Task inputs
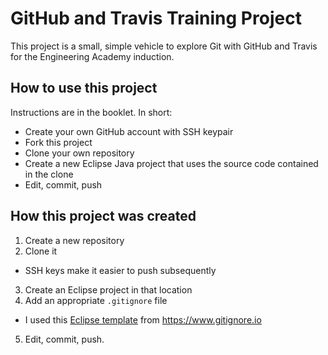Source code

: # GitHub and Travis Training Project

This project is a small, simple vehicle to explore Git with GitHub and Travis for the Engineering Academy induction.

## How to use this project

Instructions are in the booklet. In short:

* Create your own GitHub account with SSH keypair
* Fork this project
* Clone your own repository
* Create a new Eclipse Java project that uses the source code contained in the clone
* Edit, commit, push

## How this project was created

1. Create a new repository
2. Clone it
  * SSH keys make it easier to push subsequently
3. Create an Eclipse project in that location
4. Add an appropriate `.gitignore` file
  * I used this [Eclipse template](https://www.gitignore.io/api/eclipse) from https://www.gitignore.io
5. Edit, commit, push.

==

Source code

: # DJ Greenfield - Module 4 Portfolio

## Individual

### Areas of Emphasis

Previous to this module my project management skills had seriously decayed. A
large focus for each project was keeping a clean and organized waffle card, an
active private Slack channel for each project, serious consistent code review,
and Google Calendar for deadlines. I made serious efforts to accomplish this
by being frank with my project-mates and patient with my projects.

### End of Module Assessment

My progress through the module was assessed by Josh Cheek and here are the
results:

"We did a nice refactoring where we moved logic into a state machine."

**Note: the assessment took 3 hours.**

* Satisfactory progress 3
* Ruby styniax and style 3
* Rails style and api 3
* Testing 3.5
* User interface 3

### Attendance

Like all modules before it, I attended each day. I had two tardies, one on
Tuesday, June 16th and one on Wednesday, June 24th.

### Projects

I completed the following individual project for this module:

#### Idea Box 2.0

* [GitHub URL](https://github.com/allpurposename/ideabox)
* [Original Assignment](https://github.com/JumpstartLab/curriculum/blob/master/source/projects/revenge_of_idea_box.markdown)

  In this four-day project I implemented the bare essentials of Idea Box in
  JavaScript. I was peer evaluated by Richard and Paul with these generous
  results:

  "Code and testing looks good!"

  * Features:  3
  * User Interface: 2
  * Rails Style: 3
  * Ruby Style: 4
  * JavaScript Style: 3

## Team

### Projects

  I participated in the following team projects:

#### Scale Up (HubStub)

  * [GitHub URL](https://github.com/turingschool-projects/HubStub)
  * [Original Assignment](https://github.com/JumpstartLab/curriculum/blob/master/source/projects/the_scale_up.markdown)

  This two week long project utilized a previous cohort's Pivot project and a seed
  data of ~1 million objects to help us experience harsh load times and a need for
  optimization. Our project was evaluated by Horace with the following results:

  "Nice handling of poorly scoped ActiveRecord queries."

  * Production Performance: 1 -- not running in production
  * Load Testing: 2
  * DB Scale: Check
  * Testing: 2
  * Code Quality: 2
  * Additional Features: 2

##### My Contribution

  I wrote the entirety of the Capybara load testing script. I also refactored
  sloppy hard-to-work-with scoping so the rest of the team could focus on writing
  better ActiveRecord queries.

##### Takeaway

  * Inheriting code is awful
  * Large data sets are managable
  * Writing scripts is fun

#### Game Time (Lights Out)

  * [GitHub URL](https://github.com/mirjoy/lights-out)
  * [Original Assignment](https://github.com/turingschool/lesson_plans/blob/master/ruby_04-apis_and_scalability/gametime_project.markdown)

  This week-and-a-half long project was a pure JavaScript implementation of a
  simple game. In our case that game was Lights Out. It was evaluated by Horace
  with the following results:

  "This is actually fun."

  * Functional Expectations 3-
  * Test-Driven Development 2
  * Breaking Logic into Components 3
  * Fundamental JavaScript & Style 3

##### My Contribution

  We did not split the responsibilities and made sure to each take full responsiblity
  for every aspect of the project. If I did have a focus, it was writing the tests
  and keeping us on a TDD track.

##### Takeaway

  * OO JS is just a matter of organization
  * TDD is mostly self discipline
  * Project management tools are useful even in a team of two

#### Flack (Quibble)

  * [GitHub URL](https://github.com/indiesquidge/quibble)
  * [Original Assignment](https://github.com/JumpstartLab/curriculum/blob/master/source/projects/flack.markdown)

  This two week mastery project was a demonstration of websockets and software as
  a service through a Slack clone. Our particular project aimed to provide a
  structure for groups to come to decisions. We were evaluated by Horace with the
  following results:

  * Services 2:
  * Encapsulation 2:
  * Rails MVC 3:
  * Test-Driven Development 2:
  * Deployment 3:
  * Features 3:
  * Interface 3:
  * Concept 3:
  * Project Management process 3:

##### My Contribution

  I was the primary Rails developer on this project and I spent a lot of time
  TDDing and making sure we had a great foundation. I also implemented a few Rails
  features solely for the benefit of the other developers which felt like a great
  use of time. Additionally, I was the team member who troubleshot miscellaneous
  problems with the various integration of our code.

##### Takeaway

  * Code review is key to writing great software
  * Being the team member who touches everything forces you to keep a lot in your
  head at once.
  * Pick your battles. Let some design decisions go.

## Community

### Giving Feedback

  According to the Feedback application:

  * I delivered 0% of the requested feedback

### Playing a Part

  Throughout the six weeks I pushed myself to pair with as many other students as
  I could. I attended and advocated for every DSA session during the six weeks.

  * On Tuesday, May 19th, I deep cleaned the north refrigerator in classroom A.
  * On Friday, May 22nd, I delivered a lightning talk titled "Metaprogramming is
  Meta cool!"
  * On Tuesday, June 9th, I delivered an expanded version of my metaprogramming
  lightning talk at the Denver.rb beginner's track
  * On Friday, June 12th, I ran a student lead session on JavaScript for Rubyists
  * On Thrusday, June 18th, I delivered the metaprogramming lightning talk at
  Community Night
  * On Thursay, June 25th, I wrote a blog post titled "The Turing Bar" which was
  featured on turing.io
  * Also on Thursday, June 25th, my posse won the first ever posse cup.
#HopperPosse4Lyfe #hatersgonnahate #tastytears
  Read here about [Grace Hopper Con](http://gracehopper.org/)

==

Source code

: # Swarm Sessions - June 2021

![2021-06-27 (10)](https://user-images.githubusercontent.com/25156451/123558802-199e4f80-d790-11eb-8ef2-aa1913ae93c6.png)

What you are asked to do
Leave out every line above except those from the line with "This two week long" up to and including the line with "#### Game Time (Lights Out)", and copy those exactly.

Exercise output
  This two week long project utilized a previous cohort's Pivot project and a seed
  data of ~1 million objects to help us experience harsh load times and a need for
  optimization. Our project was evaluated by Horace with the following results:

  "Nice handling of poorly scoped ActiveRecord queries."

  * Production Performance: 1 -- not running in production
  * Load Testing: 2
  * DB Scale: Check
  * Testing: 2
  * Code Quality: 2
  * Additional Features: 2

##### My Contribution

  I wrote the entirety of the Capybara load testing script. I also refactored
  sloppy hard-to-work-with scoping so the rest of the team could focus on writing
  better ActiveRecord queries.

##### Takeaway

  * Inheriting code is awful
  * Large data sets are managable
  * Writing scripts is fun

#### Game Time (Lights Out)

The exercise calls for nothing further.